Honeywell believes the extensive resources of its aerospace business group as well as its already considerable experience with electric boosting solutions — which currently includes active motorsport programs in Formula One and other global race series — will make it a leading contributor to future powertrain strategies requiring the integration of electric and conventional turbo machinery into air-management systems.
“Honeywell has spent the last 10 years working with auto makers to develop opportunities for electric turbos in the marketplace,” said Craig Balis, chief technology officer for Honeywell Transportation Systems. “We see electric boosting and fuel cell technology as an extension of our ability to boost engine performance and push the performance envelope of powertrain technology forward.

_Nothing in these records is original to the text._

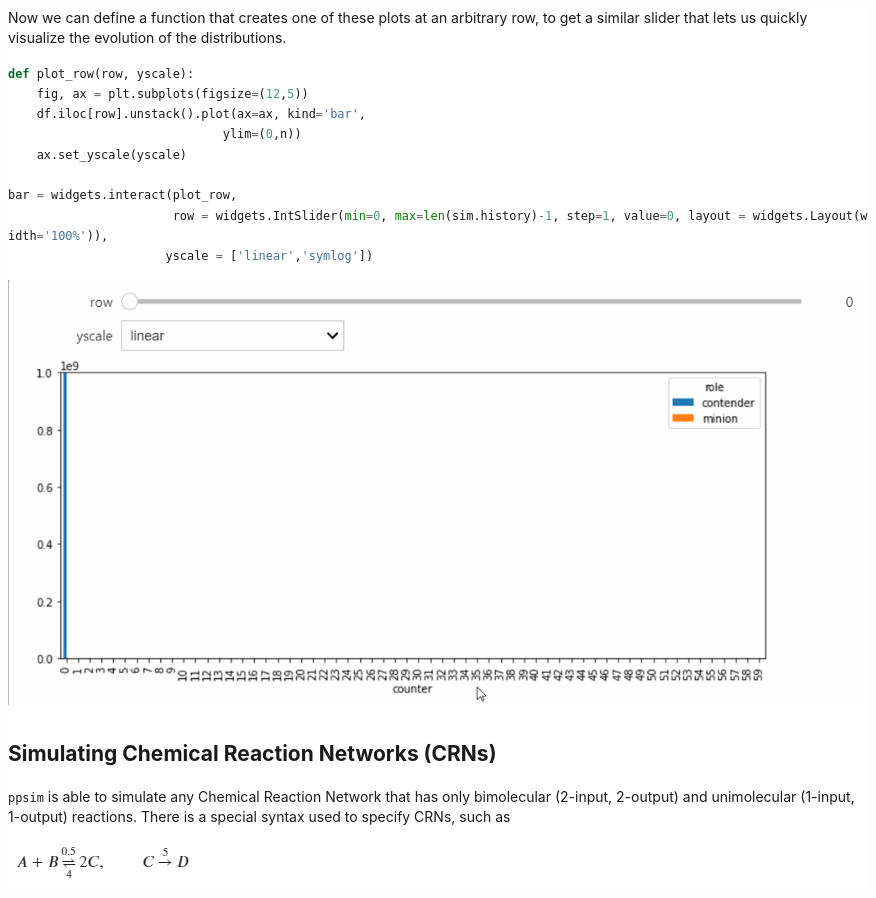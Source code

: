 

Now we can define a function that creates one of these plots at an arbitrary row, to get a similar slider that lets us quickly visualize the evolution of the distributions.


```python
def plot_row(row, yscale):
    fig, ax = plt.subplots(figsize=(12,5))
    df.iloc[row].unstack().plot(ax=ax, kind='bar', 
                              ylim=(0,n))
    ax.set_yscale(yscale)

bar = widgets.interact(plot_row, 
                       row = widgets.IntSlider(min=0, max=len(sim.history)-1, step=1, value=0, layout = widgets.Layout(width='100%')),
                      yscale = ['linear','symlog'])
```

![gif](README_files/barplot3.gif)


## Simulating Chemical Reaction Networks (CRNs)

`ppsim` is able to simulate any Chemical Reaction Network that has only bimolecular (2-input, 2-output) and unimolecular (1-input, 1-output) reactions. There is a special syntax used to specify CRNs, such as

![png](README_files/CRN.PNG)
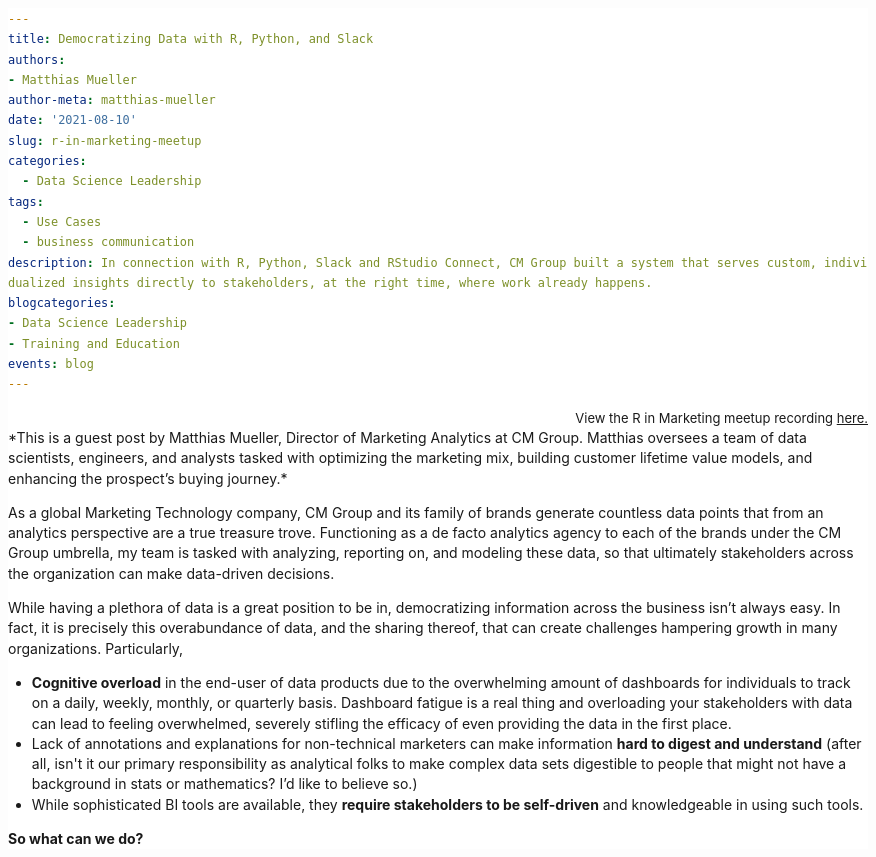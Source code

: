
 ```yaml
---
title: Democratizing Data with R, Python, and Slack
authors: 
- Matthias Mueller
author-meta: matthias-mueller
date: '2021-08-10'
slug: r-in-marketing-meetup
categories:
  - Data Science Leadership
tags:
  - Use Cases
  - business communication
description: In connection with R, Python, Slack and RStudio Connect, CM Group built a system that serves custom, individualized insights directly to stakeholders, at the right time, where work already happens. 
blogcategories:
- Data Science Leadership
- Training and Education
events: blog
---
```

<div align="right"><font size="2">View the R in Marketing meetup recording <a href="https://youtu.be/Y2zoRCXgPwk" target="_blank">here.</a></font></div>

<div class="lt-gray-box mt-4">
*This is a guest post by Matthias Mueller, Director of Marketing Analytics at CM Group. Matthias oversees a team of data scientists, engineers, and analysts tasked with optimizing the marketing mix, building customer lifetime value models, and enhancing the prospect’s buying journey.*
</div>

As a global Marketing Technology company, CM Group and its family of brands generate countless data points that from an analytics perspective are a true treasure trove. Functioning as a de facto analytics agency to each of the brands under the CM Group umbrella, my team is tasked with analyzing, reporting on, and modeling these data, so that ultimately stakeholders across the organization can make data-driven decisions.  

While having a plethora of data is a great position to be in, democratizing information across the business isn’t always easy. In fact, it is precisely this overabundance of data, and the sharing thereof, that can create challenges hampering growth in many organizations. Particularly,  

* **Cognitive overload** in the end-user of data products due to the overwhelming amount of dashboards for individuals to track on a daily, weekly, monthly, or quarterly basis. Dashboard fatigue is a real thing and overloading your stakeholders with data can lead to feeling overwhelmed, severely stifling the efficacy of even providing the data in the first place.  
* Lack of annotations and explanations for non-technical marketers can make information **hard to digest and understand** (after all, isn't it our primary responsibility as analytical folks to make complex data sets digestible to people that might not have a background in stats or mathematics? I’d like to believe so.)
* While sophisticated BI tools are available, they **require stakeholders to be self-driven** and knowledgeable in using such tools.  

**So what can we do?**
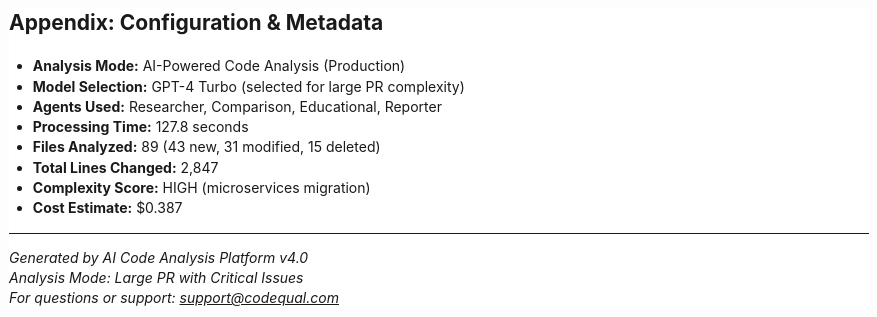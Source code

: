 
## Appendix: Configuration & Metadata

- **Analysis Mode:** AI-Powered Code Analysis (Production)
- **Model Selection:** GPT-4 Turbo (selected for large PR complexity)
- **Agents Used:** Researcher, Comparison, Educational, Reporter
- **Processing Time:** 127.8 seconds
- **Files Analyzed:** 89 (43 new, 31 modified, 15 deleted)
- **Total Lines Changed:** 2,847
- **Complexity Score:** HIGH (microservices migration)
- **Cost Estimate:** $0.387

---

*Generated by AI Code Analysis Platform v4.0*  
*Analysis Mode: Large PR with Critical Issues*  
*For questions or support: support@codequal.com*
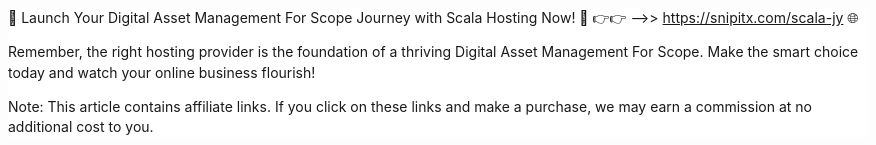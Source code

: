 🚀 Launch Your Digital Asset Management For Scope Journey with Scala Hosting Now! 🌟
👉👉 -->> https://snipitx.com/scala-jy 🌐

Remember, the right hosting provider is the foundation of a thriving Digital Asset Management For Scope. Make the smart choice today and watch your online business flourish!

Note: This article contains affiliate links. If you click on these links and make a purchase, we may earn a commission at no additional cost to you.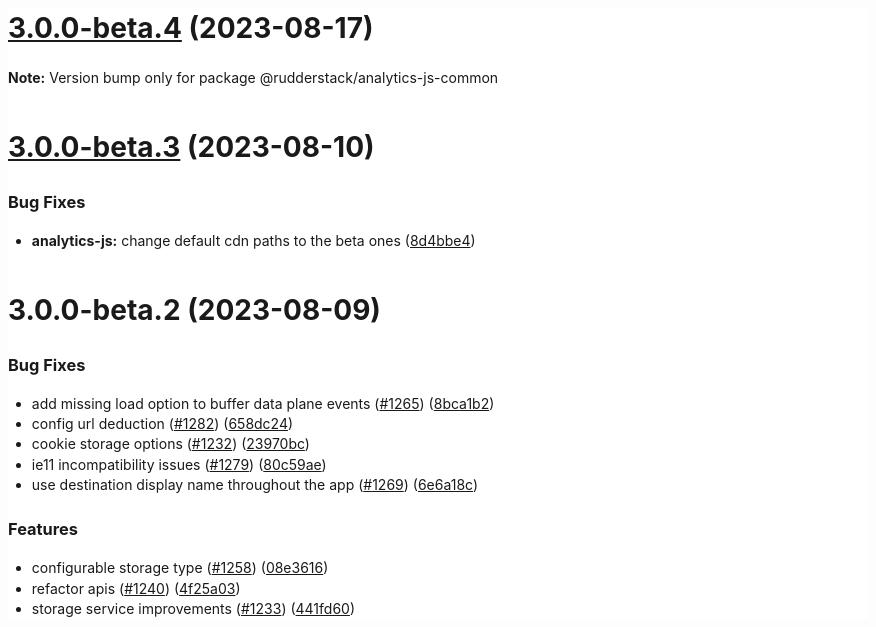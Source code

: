 # [3.0.0-beta.4](https://github.com/rudderlabs/rudder-sdk-js/compare/@rudderstack/analytics-js-common@3.0.0-beta.3...@rudderstack/analytics-js-common@3.0.0-beta.4) (2023-08-17)

**Note:** Version bump only for package @rudderstack/analytics-js-common





# [3.0.0-beta.3](https://github.com/rudderlabs/rudder-sdk-js/compare/@rudderstack/analytics-js-common@3.0.0-beta.2...@rudderstack/analytics-js-common@3.0.0-beta.3) (2023-08-10)


### Bug Fixes

* **analytics-js:** change default cdn paths to the beta ones ([8d4bbe4](https://github.com/rudderlabs/rudder-sdk-js/commit/8d4bbe4bbf8be60dbdf0d07244a11da8f1948e5f))





# 3.0.0-beta.2 (2023-08-09)


### Bug Fixes

* add missing load option to buffer data plane events ([#1265](https://github.com/rudderlabs/rudder-sdk-js/issues/1265)) ([8bca1b2](https://github.com/rudderlabs/rudder-sdk-js/commit/8bca1b253dd3be90a2e7e6c258847c417c578850))
* config url deduction ([#1282](https://github.com/rudderlabs/rudder-sdk-js/issues/1282)) ([658dc24](https://github.com/rudderlabs/rudder-sdk-js/commit/658dc24e077035898871888bfd4c72e88f16deb2))
* cookie storage options ([#1232](https://github.com/rudderlabs/rudder-sdk-js/issues/1232)) ([23970bc](https://github.com/rudderlabs/rudder-sdk-js/commit/23970bc88965b8a8631f406cd0c47b6bb949e0ea))
* ie11 incompatibility issues ([#1279](https://github.com/rudderlabs/rudder-sdk-js/issues/1279)) ([80c59ae](https://github.com/rudderlabs/rudder-sdk-js/commit/80c59ae6b1b5908087e36d39956becab5523027e))
* use destination display name throughout the app ([#1269](https://github.com/rudderlabs/rudder-sdk-js/issues/1269)) ([6e6a18c](https://github.com/rudderlabs/rudder-sdk-js/commit/6e6a18c5248654963130e24d94191350292a5f58))


### Features

* configurable storage type ([#1258](https://github.com/rudderlabs/rudder-sdk-js/issues/1258)) ([08e3616](https://github.com/rudderlabs/rudder-sdk-js/commit/08e3616bece2ad3df1c533833b344a9c811e70fe))
* refactor apis ([#1240](https://github.com/rudderlabs/rudder-sdk-js/issues/1240)) ([4f25a03](https://github.com/rudderlabs/rudder-sdk-js/commit/4f25a0377ef438a4e4b5dcad6f2504ec5da5f7a3))
* storage service improvements ([#1233](https://github.com/rudderlabs/rudder-sdk-js/issues/1233)) ([441fd60](https://github.com/rudderlabs/rudder-sdk-js/commit/441fd600c2e72e990518e45c972e43ce33567e7f))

Unlike most other suppliers, Honeywell Aerospace and Transportation Systems have the experience of both developing electric turbo machinery and also implementing it at a systems level.”
The key for supporting electric turbos is an industry change to upgrade traditional electrical system architecture to support the higher power needs of these devices, like moving from 12v to 48v systems. While this is likely a few years away, more stringent fuel economy regulations are requiring auto makers to revisit technology roadmaps to optimize overall vehicle performance.
“We can see a glimpse of the future for electric products in our advanced motorsport programs where we work with Scuderia Ferrari on a version of an e-turbo integrated with a hybrid system to improve their Formula 1 car’s performance,” said Balis. “Similarly, we are partnering with a global manufacturer to provide an advanced air compressor, a key enabler to fuel cell technology, which we expect to see in the market in the very near future. At Honeywell, we see these advanced powertrains as complementary to our business, not as competitive threats.”
Honeywell is beginning to see turbochargers play a more immediate role in electrification as automakers move to pair traditional turbocharged internal combustion engines with hybrid powertrains. Electric turbos can help improve performance and vehicle efficiency through both aspects of a hybrid powertrain.
Honeywell is deploying electrification through a number of applications, in particular:
- E-Charger: Complements the traditional turbo architecture by updating the turbine side of the turbo with an electric motor to drive the compressor wheel to feed air to the engine quickly, improving transient performance.
- E-Turbo Compounding: This similarly complimentary configuration is the reverse of an E-Charger, connecting a turbine wheel fed by exhaust energy to an electric generator to create electricity for some other purpose in the vehicle.
- Full Electric Turbo: One integrated unit which both uses and makes electrical energy to drive itself or other vehicle accessories. On a hybrid application, it can put energy back into the crankshaft to make the system more efficient.
- Electric Air Compressor for Fuel Cells: An electric pump which pushes air through a Hydrogen fuel cell.
“Electrification of turbochargers is a key technology that we anticipate shaping the automotive industry in the upcoming decades. Electric air compressors for fuel cells, for example, essentially enable electric cars that will power themselves through a sort of internal hydrogen energy station in the vehicle itself,” said Balis. “While this may seem like futuristic space-age technology, these applications are already becoming a reality.”
From electrification of the Aircraft to Automotive
For more than two decades, Honeywell has been active in research and development of high speed electric aerodynamic technology. Recently, Honeywell Aerospace, in partnership with Safran, developed the EGTS electric taxiing system that can improve an airline’s operational efficiency by reducing fuel and other taxi-related costs. In addition, many technologies from aerospace are being applied to automotive electrification like high-speed air-bearing systems used in the electric air compressor for fuel cells.
From aerospace to automotive turbochargers, Honeywell continues to develop electrification technologies that shape the future of transportation.